Second, the revenue received by a redevelopment agency must be directly reinvested into the community that generated it. Our agency, the Community Redevelopment Agency of the City of Los Angeles (CRA/LA), believes that the rewards of redevelopment should be made available to the people who live and work in our 32 redevelopment project areas throughout the City of Los Angeles. This means that when we reinvest our share of tax revenues, we want our redevelopment activities to foster good jobs for people living in or near our redevelopment project areas, affordable housing for people of limited means and a sustainable environment. A look at just a few of our activities will demonstrate how redevelopment has brought hope and new beginnings to communities most in need. Here are a few examples of some of the benefits redevelopment activities have produced recently in our city:

  • Investing in affordable housing projects, such as the 140-unit Morgan Place affordable senior housing development at Crenshaw Boulevard near Florence Avenue that will break ground next month.
  • Providing local parks and recreational areas, such as approving $600,000 for the Challengers Boys and Girls Club at 50th Street and Vermont Avenue for the development of a 170-meter oval running track and natural grass soccer field, with high jump and long jump areas, that will be open to the public in an area that is short on public recreational facilities.
  • Providing deferred-payment second mortgages to moderate income first-time homebuyers, such as the $2.8 million loan program recently approved to help eligible households purchase homes in the North Hills Villas project. Programs like this make it possible for people with modest incomes to buy homes in Los Angeles’ tight housing market.
  • Playing an instrumental part in the North Hollywood commercial core and arts district redevelopment, the Canoga Park Main Street revitalization program and the renaissance of Hollywood.

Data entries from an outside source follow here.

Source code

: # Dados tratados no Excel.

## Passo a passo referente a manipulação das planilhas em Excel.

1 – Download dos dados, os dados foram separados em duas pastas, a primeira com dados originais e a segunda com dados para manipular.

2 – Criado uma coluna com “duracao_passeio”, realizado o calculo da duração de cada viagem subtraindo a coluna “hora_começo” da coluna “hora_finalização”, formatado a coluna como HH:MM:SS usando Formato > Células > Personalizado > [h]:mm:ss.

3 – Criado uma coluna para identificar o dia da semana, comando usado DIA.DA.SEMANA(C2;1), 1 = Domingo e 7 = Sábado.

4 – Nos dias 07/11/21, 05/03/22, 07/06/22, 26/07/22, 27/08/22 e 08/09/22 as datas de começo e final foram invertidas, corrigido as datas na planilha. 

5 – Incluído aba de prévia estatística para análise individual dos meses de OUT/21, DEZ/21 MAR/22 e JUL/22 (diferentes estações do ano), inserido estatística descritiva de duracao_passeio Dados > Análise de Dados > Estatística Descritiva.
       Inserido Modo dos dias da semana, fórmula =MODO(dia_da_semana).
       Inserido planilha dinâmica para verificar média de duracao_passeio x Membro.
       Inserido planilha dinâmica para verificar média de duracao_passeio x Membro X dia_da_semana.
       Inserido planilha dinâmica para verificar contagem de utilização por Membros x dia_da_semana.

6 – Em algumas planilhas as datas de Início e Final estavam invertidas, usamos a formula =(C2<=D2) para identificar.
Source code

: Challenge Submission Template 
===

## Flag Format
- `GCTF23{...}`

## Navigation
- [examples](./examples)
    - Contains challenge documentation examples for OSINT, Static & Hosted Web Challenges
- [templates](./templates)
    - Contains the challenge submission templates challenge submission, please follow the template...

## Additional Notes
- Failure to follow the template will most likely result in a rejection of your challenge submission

Yes, some of what redevelopment entails includes the development of shopping centers, but ask the people of Watts if we were wrong to develop the Martin Luther King Watts shopping center. Ask the residents of South Los Angeles if they have benefited from our investment in the development of the Crenshaw-Baldwin Hills shopping center. Ask the people of North Hollywood and Valley Village if they want to redevelop the Valley Plaza shopping center which has not yet recovered from the 1994 Northridge earthquake.

Advertisement

Kaplan simplistically dismisses the desire for “more fabulous shopping centers and ever grander avenues”. The Grand Avenue project in Downtown that he alludes to will consist of up to 2,660 new homes including up to 532 affordable units in the heart of downtown, a 16-acre Civic Park, a five-star hotel, up to 449,000 square feet of retail and public parking. It will involve the investment of about $2 billion in private funds. It is anticipated that this project will result in 29,000 prevailing wage construction jobs and 5,900 permanent jobs, all subject to the CRA’s Living Wage Policy, with a significant commitment to local hiring. We don’t need to repeat all the praise this project has gotten. Suffice it to say that Kaplan is wrong to dismiss it.

We are proud of all of our accomplishments and believe that redevelopment is a vital function to improve the lives of all who live and work in our City.

William H. Jackson and Madeline Janis are chair and vice-chair, respectively, of the Community Redevelopment Agency of the City of Los Angeles.